“Dey’s fine pigs, dough. Dey’s out-growin’ all de rest. Melia’s a case. A heavy case.” His proud chuckle ended with a sigh. “I reckon I’m too easy on Melia. She played a bad trick on me. I know I ought not to let em do so. But I’m gittin’ old an’ soft-hearted, an’ Melia knows it. Melia’s got too much sense. God ought not to ’a’ made Melia a hog. No. Dat was a mistake. Ought I to ’a’ killed Melia, Uncle!”
“No. No,” Uncle Isaac said gently. “You couldn’ be hard, not on Melia. Melia had a right to choose her man. Ev’y ’oman ought to could do dat, enty?”
Big Sue laughed and curtsied good-by, after thanking Uncle Bill for showing Breeze the barnyard creatures, and Uncle Bill and Uncle Isaac both pulled back a foot and bowed and touched their bald foreheads, where forelocks should have been.
With a happy heart Breeze followed Big Sue on the path that swung along the edge of an open field, close to tall pines whose dark plumy tops lifted high above the red ripened leaves fluttering on bushes at their feet.
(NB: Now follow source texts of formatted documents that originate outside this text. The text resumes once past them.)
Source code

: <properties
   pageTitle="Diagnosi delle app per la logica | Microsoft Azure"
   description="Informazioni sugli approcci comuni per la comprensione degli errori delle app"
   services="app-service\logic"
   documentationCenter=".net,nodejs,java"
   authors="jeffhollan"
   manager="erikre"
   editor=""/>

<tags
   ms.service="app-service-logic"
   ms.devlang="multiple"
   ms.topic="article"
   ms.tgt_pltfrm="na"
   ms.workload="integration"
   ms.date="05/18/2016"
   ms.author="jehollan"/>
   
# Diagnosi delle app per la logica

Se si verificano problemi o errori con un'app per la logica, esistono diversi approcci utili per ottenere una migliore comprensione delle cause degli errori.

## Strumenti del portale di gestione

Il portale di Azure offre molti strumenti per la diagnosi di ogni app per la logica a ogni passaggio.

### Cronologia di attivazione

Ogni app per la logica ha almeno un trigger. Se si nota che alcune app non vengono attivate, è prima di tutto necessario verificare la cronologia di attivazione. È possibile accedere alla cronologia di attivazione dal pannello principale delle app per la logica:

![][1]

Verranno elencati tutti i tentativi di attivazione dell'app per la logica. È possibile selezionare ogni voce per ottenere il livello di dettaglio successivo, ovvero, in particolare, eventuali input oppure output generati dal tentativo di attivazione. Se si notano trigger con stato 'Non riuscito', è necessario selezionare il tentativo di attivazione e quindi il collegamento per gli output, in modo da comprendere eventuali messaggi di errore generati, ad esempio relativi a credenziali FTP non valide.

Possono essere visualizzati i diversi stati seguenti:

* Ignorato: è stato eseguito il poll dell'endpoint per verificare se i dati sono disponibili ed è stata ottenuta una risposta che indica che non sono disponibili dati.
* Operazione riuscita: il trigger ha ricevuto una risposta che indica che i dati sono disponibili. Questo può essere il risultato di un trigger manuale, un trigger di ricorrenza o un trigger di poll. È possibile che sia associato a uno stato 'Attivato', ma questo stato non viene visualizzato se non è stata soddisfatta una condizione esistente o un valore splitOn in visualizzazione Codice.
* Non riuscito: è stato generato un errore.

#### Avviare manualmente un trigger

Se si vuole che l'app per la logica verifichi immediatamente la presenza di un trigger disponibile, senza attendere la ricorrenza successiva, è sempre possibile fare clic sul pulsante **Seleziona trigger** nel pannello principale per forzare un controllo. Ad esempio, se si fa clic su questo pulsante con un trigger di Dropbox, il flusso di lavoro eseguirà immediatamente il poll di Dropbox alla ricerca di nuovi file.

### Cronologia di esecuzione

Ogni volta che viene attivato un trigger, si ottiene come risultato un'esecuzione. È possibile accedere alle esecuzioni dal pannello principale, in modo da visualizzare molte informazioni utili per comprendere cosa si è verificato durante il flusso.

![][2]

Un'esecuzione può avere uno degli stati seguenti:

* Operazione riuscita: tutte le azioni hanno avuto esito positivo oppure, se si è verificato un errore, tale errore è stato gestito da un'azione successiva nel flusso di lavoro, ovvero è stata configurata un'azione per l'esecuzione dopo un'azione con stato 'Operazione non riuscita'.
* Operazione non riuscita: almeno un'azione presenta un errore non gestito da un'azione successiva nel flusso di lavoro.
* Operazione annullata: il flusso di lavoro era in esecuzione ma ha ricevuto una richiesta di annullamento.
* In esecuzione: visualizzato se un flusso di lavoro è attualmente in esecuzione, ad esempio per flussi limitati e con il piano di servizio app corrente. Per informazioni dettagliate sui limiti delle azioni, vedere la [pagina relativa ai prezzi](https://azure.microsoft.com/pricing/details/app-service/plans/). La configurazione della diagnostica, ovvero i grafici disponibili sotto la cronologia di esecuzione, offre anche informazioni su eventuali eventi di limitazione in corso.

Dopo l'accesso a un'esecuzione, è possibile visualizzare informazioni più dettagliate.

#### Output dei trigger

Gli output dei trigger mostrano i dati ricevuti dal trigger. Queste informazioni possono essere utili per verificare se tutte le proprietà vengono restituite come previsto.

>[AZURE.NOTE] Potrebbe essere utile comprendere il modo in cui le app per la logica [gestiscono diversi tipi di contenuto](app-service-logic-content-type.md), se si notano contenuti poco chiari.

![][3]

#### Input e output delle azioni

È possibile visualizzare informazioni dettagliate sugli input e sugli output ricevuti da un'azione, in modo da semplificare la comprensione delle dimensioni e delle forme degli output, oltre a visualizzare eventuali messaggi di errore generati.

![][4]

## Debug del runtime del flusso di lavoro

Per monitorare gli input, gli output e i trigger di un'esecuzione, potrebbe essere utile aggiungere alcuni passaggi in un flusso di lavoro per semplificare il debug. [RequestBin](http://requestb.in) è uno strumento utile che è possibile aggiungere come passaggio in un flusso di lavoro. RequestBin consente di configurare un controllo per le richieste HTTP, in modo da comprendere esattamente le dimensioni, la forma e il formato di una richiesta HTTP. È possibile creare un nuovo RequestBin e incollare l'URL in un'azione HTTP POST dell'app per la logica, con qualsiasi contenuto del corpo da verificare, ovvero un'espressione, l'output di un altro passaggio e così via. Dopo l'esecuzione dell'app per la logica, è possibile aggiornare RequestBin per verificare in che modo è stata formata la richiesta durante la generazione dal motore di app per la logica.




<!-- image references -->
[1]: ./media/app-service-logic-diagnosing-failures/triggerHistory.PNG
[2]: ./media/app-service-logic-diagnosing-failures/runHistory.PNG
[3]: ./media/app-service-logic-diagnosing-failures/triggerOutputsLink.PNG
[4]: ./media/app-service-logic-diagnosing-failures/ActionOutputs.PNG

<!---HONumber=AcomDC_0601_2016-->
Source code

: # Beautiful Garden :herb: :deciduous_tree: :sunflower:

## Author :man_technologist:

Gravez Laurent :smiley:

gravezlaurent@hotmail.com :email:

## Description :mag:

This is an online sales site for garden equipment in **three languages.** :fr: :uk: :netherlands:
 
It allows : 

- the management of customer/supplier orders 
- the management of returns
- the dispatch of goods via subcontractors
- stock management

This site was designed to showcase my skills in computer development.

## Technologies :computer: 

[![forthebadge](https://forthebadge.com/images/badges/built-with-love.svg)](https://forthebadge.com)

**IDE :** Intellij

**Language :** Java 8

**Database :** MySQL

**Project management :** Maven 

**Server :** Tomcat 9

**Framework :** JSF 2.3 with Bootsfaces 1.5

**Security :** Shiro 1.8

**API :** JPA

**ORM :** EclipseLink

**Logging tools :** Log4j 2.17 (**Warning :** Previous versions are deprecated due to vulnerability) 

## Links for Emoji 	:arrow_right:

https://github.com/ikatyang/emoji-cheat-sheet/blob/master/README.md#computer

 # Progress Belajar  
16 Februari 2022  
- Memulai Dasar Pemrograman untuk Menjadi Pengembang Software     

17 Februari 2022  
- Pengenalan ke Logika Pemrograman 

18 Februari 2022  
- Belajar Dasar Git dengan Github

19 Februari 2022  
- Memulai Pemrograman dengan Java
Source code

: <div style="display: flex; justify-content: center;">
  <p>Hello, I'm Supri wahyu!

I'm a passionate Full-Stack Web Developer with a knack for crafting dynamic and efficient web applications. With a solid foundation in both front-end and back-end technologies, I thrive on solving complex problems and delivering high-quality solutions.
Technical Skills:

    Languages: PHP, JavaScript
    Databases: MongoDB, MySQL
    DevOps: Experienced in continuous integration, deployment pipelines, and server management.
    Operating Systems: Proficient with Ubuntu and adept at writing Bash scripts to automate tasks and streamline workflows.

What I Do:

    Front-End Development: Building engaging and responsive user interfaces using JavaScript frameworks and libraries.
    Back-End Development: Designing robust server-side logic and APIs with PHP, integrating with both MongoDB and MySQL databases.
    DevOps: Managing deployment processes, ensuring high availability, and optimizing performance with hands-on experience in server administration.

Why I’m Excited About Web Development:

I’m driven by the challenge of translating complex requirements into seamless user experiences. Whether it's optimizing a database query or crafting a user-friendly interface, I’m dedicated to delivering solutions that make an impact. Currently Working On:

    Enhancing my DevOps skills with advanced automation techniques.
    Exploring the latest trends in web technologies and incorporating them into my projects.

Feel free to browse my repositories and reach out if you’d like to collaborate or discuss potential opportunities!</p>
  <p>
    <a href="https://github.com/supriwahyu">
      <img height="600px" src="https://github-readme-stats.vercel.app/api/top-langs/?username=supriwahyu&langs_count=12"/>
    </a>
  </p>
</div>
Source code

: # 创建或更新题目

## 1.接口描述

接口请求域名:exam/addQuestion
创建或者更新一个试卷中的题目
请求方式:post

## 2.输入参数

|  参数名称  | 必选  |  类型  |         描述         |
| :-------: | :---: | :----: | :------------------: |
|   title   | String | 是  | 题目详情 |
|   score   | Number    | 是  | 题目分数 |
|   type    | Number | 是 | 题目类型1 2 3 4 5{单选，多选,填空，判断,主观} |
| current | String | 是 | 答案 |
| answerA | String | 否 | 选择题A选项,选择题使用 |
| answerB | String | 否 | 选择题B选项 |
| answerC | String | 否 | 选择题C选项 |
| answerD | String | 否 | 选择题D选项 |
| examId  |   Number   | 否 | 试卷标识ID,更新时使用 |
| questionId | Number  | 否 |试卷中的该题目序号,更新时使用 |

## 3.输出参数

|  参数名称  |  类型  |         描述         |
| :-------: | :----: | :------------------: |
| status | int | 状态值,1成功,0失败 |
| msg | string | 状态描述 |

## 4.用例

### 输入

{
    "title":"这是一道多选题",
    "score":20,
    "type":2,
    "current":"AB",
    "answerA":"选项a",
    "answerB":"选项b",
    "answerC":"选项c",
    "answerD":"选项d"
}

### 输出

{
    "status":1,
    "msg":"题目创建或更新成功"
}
The dogwood was crimson; haws and wild plum thickets gay scarlet. Partridges whistled. Across a reaped field larks rose and called out plaintively to one another from the stubble. High vines of black muskadines perfumed the air. Persimmon trees bent with fruit waiting for frost to make it mellow and sweet. The sun beat down hot, but summer had given way to fall.
The road to the Quarters, strewn with fallen leaves that almost hid its ruts and holes, ran past sugar-cane patches where green blades rustled noisily over purple stalks. Sweet potatoes cracked the earth under vines shading the long rows. Pindars were blooming. Okra bushes were full of creamy red-hearted blossoms and pointed green pods. Butter-bean vines clambered over the hand-split clapboard garden fences that kept pigs and chickens out of small enclosures, where wide-leaved collards waited for frost to make them crisp, and scarlet tomatoes spotted straggly broken-down bushes.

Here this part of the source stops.